Drop Sets are a very effective workout intensifying technique and as such it is important to utilize them in a structured manner to manage fatigue and recovery. During a workout it is advisable to utilize Drop Sets only on the last 1-2 sets of an exercise following straight sets. The accumulated training workload (volume) of each drop during each Drop Set will heavily dictate its frequency of use across a single workout. The rules of hypertrophy training still apply to Drop Sets and as such they are best performed in the 6-12 rep range; occasionally higher reps of 15-25 on Drop Sets can be used to target the ‘pump’ and greater sarcoplasmic (muscle fluid) growth.

Within an overall training program it is recommended to use Drop Sets for a maximum of 4 weeks and only use them for 1-2 muscle groups during a 4 week block (mesocycle). Furthermore, the number (volume) of Drop Sets performed for a muscle group can fluctuate on a weekly (microcycle) basis to manage recovery. As an example, over a 4 week mesocycle, weeks 1 & 3 may use a higher volume of 10 total Drop Sets per muscle group, whereas weeks 2 & 4 may use a lower volume of only 4 total Drop Sets per muscle group.


Advantages

Drop Sets allow a lot of work (training volume) to be completed in a short period of time so are a great workout intensifying technique for those short on time who still want increases in muscular hypertrophy via higher volume training.

From a hypertrophy perspective, Drop Sets increase the acute volume of training within a single working set, increasing the total time under tension whilst also enhancing the buildup of lactate and metabolic stress which have been shown to be valuable in increasing sarcoplasmic hypertrophy.

The short rest periods used in Drop Sets are associated with greater metabolic buildup than conventional straight sets which has the potential to spike anabolic hormonal concentrations following exercise to support increased muscle growth.


Example Workout (Biceps)

Barbell Curl

Sets 1-5: Choose a weight to fail at 8-10 reps (Straight Sets)

Machine Preacher Curl:

Set 1: Choose a weight to fail at 12 reps

Set 2: Increase the weight to fail at 12 reps, drop 30% of weight and continue until failure (Drop Set).

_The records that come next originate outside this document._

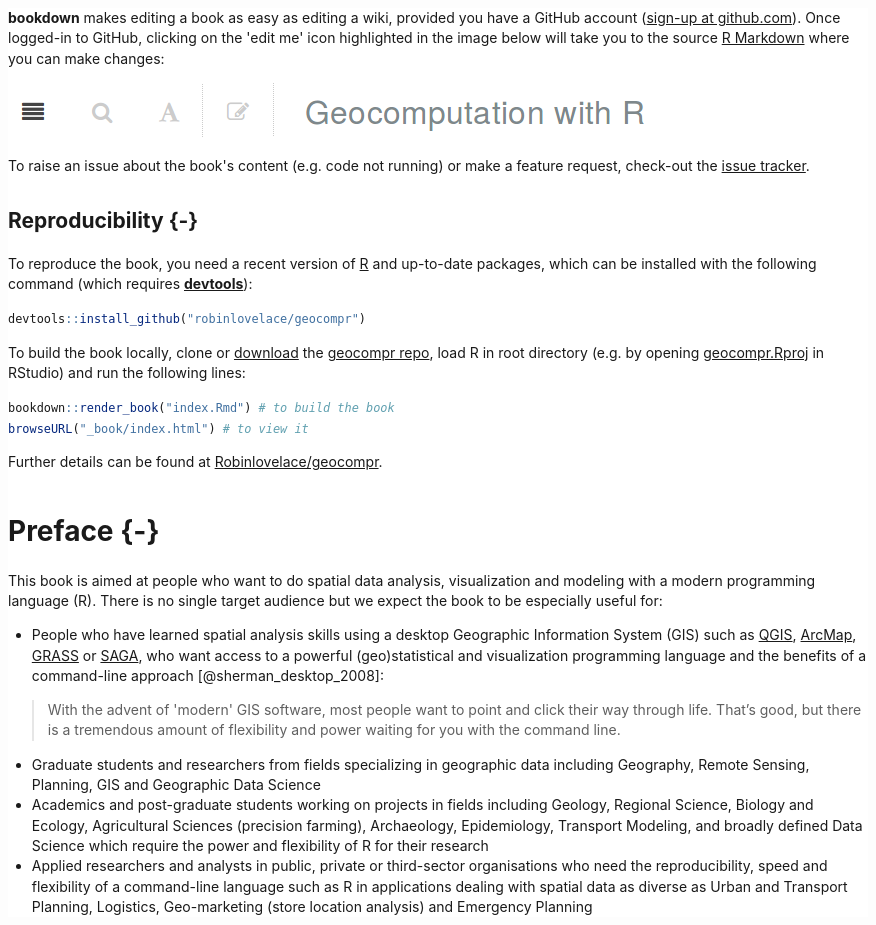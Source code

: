 **bookdown** makes editing a book as easy as editing a wiki, provided you have a GitHub account ([sign-up at github.com](https://github.com/)).
Once logged-in to GitHub, clicking on the 'edit me' icon highlighted in the image below will take you to the source [R Markdown](http://rmarkdown.rstudio.com/) where you can make changes:

[![](figures/editme.png)](https://github.com/Robinlovelace/geocompr/edit/master/index.Rmd)

To raise an issue about the book's content (e.g. code not running) or make a feature request, check-out the [issue tracker](https://github.com/Robinlovelace/geocompr/issues).

## Reproducibility {-}

To reproduce the book, you need a recent version of [R](https://cran.r-project.org/) and up-to-date packages, which can be installed with the following command (which requires [**devtools**](https://github.com/hadley/devtools)):


```r
devtools::install_github("robinlovelace/geocompr")
```

To build the book locally, clone or [download](https://github.com/Robinlovelace/geocompr/archive/master.zip) the [geocompr repo](https://github.com/Robinlovelace/geocompr/), load R in root directory (e.g. by opening [geocompr.Rproj](https://github.com/Robinlovelace/geocompr/blob/master/geocompr.Rproj) in RStudio) and run the following lines:


```r
bookdown::render_book("index.Rmd") # to build the book
browseURL("_book/index.html") # to view it
```

Further details can be found at [Robinlovelace/geocompr](https://github.com/Robinlovelace/geocompr#geocomputation-with-r).

# Preface {-}

This book is aimed at people who want to do spatial data analysis, visualization and modeling with a modern programming language (R).
There is no single target audience but we expect the book to be especially useful for:

- People who have learned spatial analysis skills using a desktop Geographic Information System (GIS) such as [QGIS](http://qgis.org/en/site/), [ArcMap](http://desktop.arcgis.com/en/arcmap/), [GRASS](https://grass.osgeo.org/) or [SAGA](http://www.saga-gis.org/en/index.html), who want access to a powerful (geo)statistical and visualization programming language and the benefits of a command-line approach [@sherman_desktop_2008]:

> With the advent of 'modern' GIS software, most people want to point and click their way through life. That’s good, but there is a tremendous amount of flexibility and power waiting for you with the command line.

- Graduate students and researchers from fields specializing in geographic data including Geography, Remote Sensing, Planning, GIS and Geographic Data Science
- Academics and post-graduate students working on projects in fields including Geology, Regional Science, Biology and Ecology, Agricultural Sciences (precision farming), Archaeology, Epidemiology, Transport Modeling, and broadly defined Data Science which require the power and flexibility of R for their research 
- Applied researchers and analysts in public, private or third-sector organisations who need the reproducibility, speed and flexibility of a command-line language such as R in applications dealing with spatial data as diverse as Urban and Transport Planning, Logistics, Geo-marketing (store location analysis) and Emergency Planning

Set 3: Increase the weight to fail at 10 reps, drop 30% of weight and continue until failure, drop another 30% and continue until failure (Double Drop Set).

Alternate Dumbbell Curl (‘Run The Rack’)

Set 1-2: Choose a weight to fail at 12 reps (Straight Sets)

Set 3: Choose a weight to fail at 12 reps, reduce weight by 2-3kg and perform reps until failure, reduce weight again by 2-3kg and perform reps until failure. Continue to ‘Run The Rack’ decreasing in 2-3kg increments and performing reps until failure until complete muscle failure has been achieved.